If generic drugs are too cheap, it seems (3) is the real issue here. (2) can be accounted for by large companies if they are allowed to raise the costs of their products.

(4) wouldn't be a concern if there was room to innovate on the business model of pharmaceutical manufacturing. It seems like this sort of thing would be a great opportunity for disruption in other industries. I'm assuming that the regulatory burden makes this difficult? Car dealerships, restaurants, and grocery stores all have razor thin margins as well.

I don't disagree with your assessment. (3) is a major factor in drug shortages.

There is room to innovate in the generic drug industry. Most generic drug manufacturers have R&D budgets aimed at reducing the cost of manufacturing.

However, the generic drug market is an odd one. It all comes down to price and some companies price certain generics at below cost (i.e. loss leaders) in order to gain other business.

The most interesting quote I've read was from Barry Sherman who runs Apotex, one of the biggest generic drug makers. I don't have the quote in front of me, but to sum it up: "I rarely make any profit on any of my drugs. Most of my profit comes from patent settlements and court cases I win again the branded drug makers."

Well, for all those who say "a free market does exist": I don't consider a market as strictly regulated in terms of manufacturing (FDA) as well as in pricing (at least in Germany, and IIRC in the US anywhere Medicare/Medicaid is involved) as a truly free market.

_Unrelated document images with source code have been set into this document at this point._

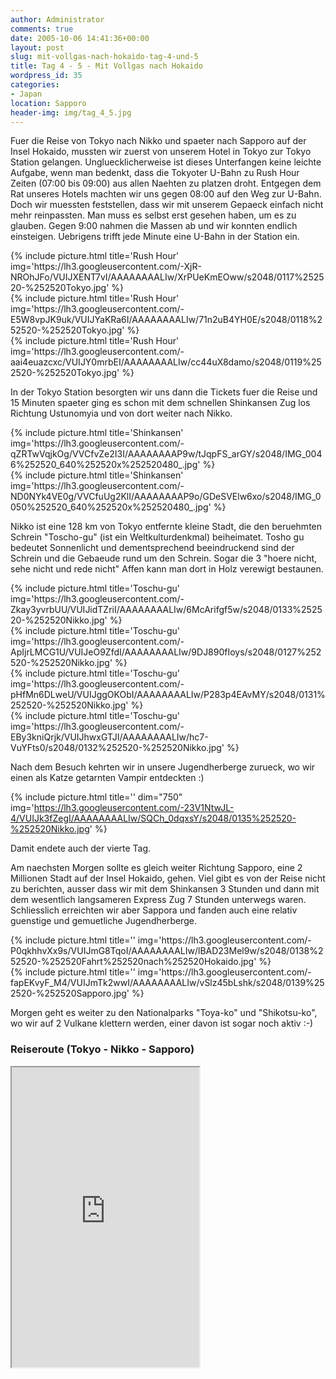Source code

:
 ```yaml
---
author: Administrator
comments: true
date: 2005-10-06 14:41:36+00:00
layout: post
slug: mit-vollgas-nach-hokaido-tag-4-und-5
title: Tag 4 - 5 - Mit Vollgas nach Hokaido
wordpress_id: 35
categories:
- Japan
location: Sapporo
header-img: img/tag_4_5.jpg
---
```


Fuer die Reise von Tokyo nach Nikko und spaeter nach Sapporo auf der Insel Hokaido, mussten wir zuerst von unserem Hotel in Tokyo zur Tokyo Station gelangen. Ungluecklicherweise ist dieses Unterfangen keine leichte Aufgabe, wenn man bedenkt, dass die Tokyoter U-Bahn zu Rush Hour Zeiten (07:00 bis 09:00) aus allen Naehten zu platzen droht. Entgegen dem Rat unseres Hotels machten wir uns gegen 08:00 auf den Weg zur U-Bahn. Doch wir muessten feststellen, dass wir mit unserem Gepaeck einfach nicht mehr reinpassten. Man muss es selbst erst gesehen haben, um es zu glauben. Gegen 9:00 nahmen die Massen ab und wir konnten endlich einsteigen. Uebrigens trifft jede Minute eine U-Bahn in der Station ein.

<div class="row">
  <div class="col-sm-4">
     {% include picture.html title='Rush Hour' img='https://lh3.googleusercontent.com/-XjR-NROhJFo/VUIJXENT7vI/AAAAAAAALIw/XrPUeKmEOww/s2048/0117%252520-%252520Tokyo.jpg' %}
  </div>
  <div class="col-sm-4">
     {% include picture.html title='Rush Hour' img='https://lh3.googleusercontent.com/-E5W8vpJK9uk/VUIJYaKRa6I/AAAAAAAALIw/71n2uB4YH0E/s2048/0118%252520-%252520Tokyo.jpg' %}
  </div>
  <div class="col-sm-4">
     {% include picture.html title='Rush Hour' img='https://lh3.googleusercontent.com/-aai4euazcxc/VUIJY0mrbEI/AAAAAAAALIw/cc44uX8damo/s2048/0119%252520-%252520Tokyo.jpg' %}
  </div>
</div>

In der Tokyo Station besorgten wir uns dann die Tickets fuer die Reise und 15 Minuten spaeter ging es schon mit dem schnellen Shinkansen Zug los Richtung Ustunomyia und von dort weiter nach Nikko.


<div class="row">
  <div class="col-sm-6">
     {% include picture.html title='Shinkansen' img='https://lh3.googleusercontent.com/-qZRTwVqjkOg/VVCfvZe2I3I/AAAAAAAAP9w/tJqpFS_arGY/s2048/IMG_0046%252520_640%252520x%252520480_.jpg' %}
  </div>
  <div class="col-sm-6">
     {% include picture.html title='Shinkansen' img='https://lh3.googleusercontent.com/-ND0NYk4VE0g/VVCfuUg2KlI/AAAAAAAAP9o/GDeSVElw6xo/s2048/IMG_0050%252520_640%252520x%252520480_.jpg' %}
  </div>
</div>


Nikko ist eine 128 km von Tokyo entfernte kleine Stadt, die den beruehmten Schrein "Toscho-gu" (ist ein Weltkulturdenkmal) beiheimatet. Tosho gu bedeutet Sonnenlicht und dementsprechend beeindruckend sind der Schrein und die Gebaeude rund um den Schrein. Sogar die 3 "hoere nicht, sehe nicht und rede nicht" Affen kann man dort in Holz verewigt bestaunen.

<div class="row">
  <div class="col-sm-6">
     {% include picture.html title='Toschu-gu' img='https://lh3.googleusercontent.com/-Zkay3yvrbUU/VUIJidTZriI/AAAAAAAALIw/6McArifgf5w/s2048/0133%252520-%252520Nikko.jpg' %}
  </div>
  <div class="col-sm-6">
     {% include picture.html title='Toschu-gu' img='https://lh3.googleusercontent.com/-ApIjrLMCG1U/VUIJeO9ZfdI/AAAAAAAALIw/9DJ890fIoys/s2048/0127%252520-%252520Nikko.jpg' %}
  </div>

</div>

<div class="row">
   <div class="col-sm-6">
     {% include picture.html title='Toschu-gu' img='https://lh3.googleusercontent.com/-pHfMn6DLweU/VUIJggOKObI/AAAAAAAALIw/P283p4EAvMY/s2048/0131%252520-%252520Nikko.jpg' %}
  </div>
  <div class="col-sm-6">
     {% include picture.html title='Toschu-gu' img='https://lh3.googleusercontent.com/-EBy3kniQrjk/VUIJhwxGTJI/AAAAAAAALIw/hc7-VuYFts0/s2048/0132%252520-%252520Nikko.jpg' %}
  </div>
</div>

Nach dem Besuch kehrten wir in unsere Jugendherberge zurueck, wo wir einen als Katze getarnten Vampir entdeckten :)

{% include picture.html title='' dim="750" img='https://lh3.googleusercontent.com/-23V1NtwJL-4/VUIJk3fZegI/AAAAAAAALIw/SQCh_0dqxsY/s2048/0135%252520-%252520Nikko.jpg' %}


Damit endete auch der vierte Tag.


Am naechsten Morgen sollte es gleich weiter Richtung Sapporo, eine 2 Millionen Stadt auf der Insel Hokaido, gehen.  Viel gibt es von der Reise nicht zu berichten, ausser dass wir mit dem Shinkansen 3 Stunden und dann mit dem wesentlich langsameren Express Zug 7 Stunden unterwegs waren. Schliesslich erreichten wir aber Sappora und fanden auch eine relativ guenstige und gemuetliche Jugendherberge.

<div class="row">
  <div class="col-sm-6">
     {% include picture.html title='' img='https://lh3.googleusercontent.com/-P0qkhhvXx9s/VUIJmG8TqoI/AAAAAAAALIw/lBAD23Mel9w/s2048/0138%252520-%252520Fahrt%252520nach%252520Hokaido.jpg' %}
  </div>
  <div class="col-sm-6">
     {% include picture.html title='' img='https://lh3.googleusercontent.com/-fapEKvyF_M4/VUIJmTk2wwI/AAAAAAAALIw/vSlz45bLshk/s2048/0139%252520-%252520Sapporo.jpg' %}
  </div>
</div>


Morgen geht es weiter zu den Nationalparks "Toya-ko" und "Shikotsu-ko", wo wir auf 2 Vulkane klettern werden, einer davon ist sogar noch aktiv :-)
<h3>Reiseroute (Tokyo - Nikko - Sapporo)</h3>
<iframe src="https://www.google.com/maps/d/embed?mid=zInSVQCQXdqY.kBGjD2FaKIoE" class="map" height="480"></iframe>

That being said, the medical sector needs extreme regulation for obvious purposes (eg. to give all people access to adequate health care, not only the rich, and to make sure that the products do what advertised and do not kill the patients). What has been missing in the US is a compulsory insurance scheme...

Well, for all those who say "a free market does exist": I don't consider a market as strictly regulated in terms of manufacturing (FDA) as well as in pricing (at least in Germany, and IIRC in the US anywhere Medicare/Medicaid is involved) as a truly free market.

Not only that, but sick people are making choices that, while technically free choices, are typically dilemmas, Catch-22s, Hobson's choices or worse: Sophie's choice.

Opening a drug manufacturing business nowadays is ridiculously hard - the regulations are insane, the costs for getting everything right are insane, and the clients are also insane (you think a hospital with shortages will gladly buy your stuff? Ha, dream on, they've already got their arrangements).

And so there are shortages. Or you get stuff from China, where manufacturers can ship you 1 or 1000 KGs of stuff with a month's notice.

So why doesn't the VA, Medicare, and Medicaid fund two GSEs (similar to Fannie Mae and Freddie Mac on the housing/lending side) who are non-profits, and their only role is to provide generics and other non-patented medical/surgical devices at cost? Non-profit to remove the profit motive, two for redundancy, and sponsored by the government because sometimes healthcare shouldn't have a profit motive when the free market has failed.
Non-profit in health care by the largest insurance companies in America? You gotta be crazy, son...
I'm optimistic. I also want to deploy Plan B vending machines, and eventually 3D printers for pharmaceuticals.

I have first hand experience with the brutal realities of the disgustingly low standard of healthcare in the US.

I actually thought this article would be about Haskell, lol.
Did anyone else think this was about Haskell and get disappointed?

When I saw nytimes.com I thought of the Haskell project they did with the supermodels.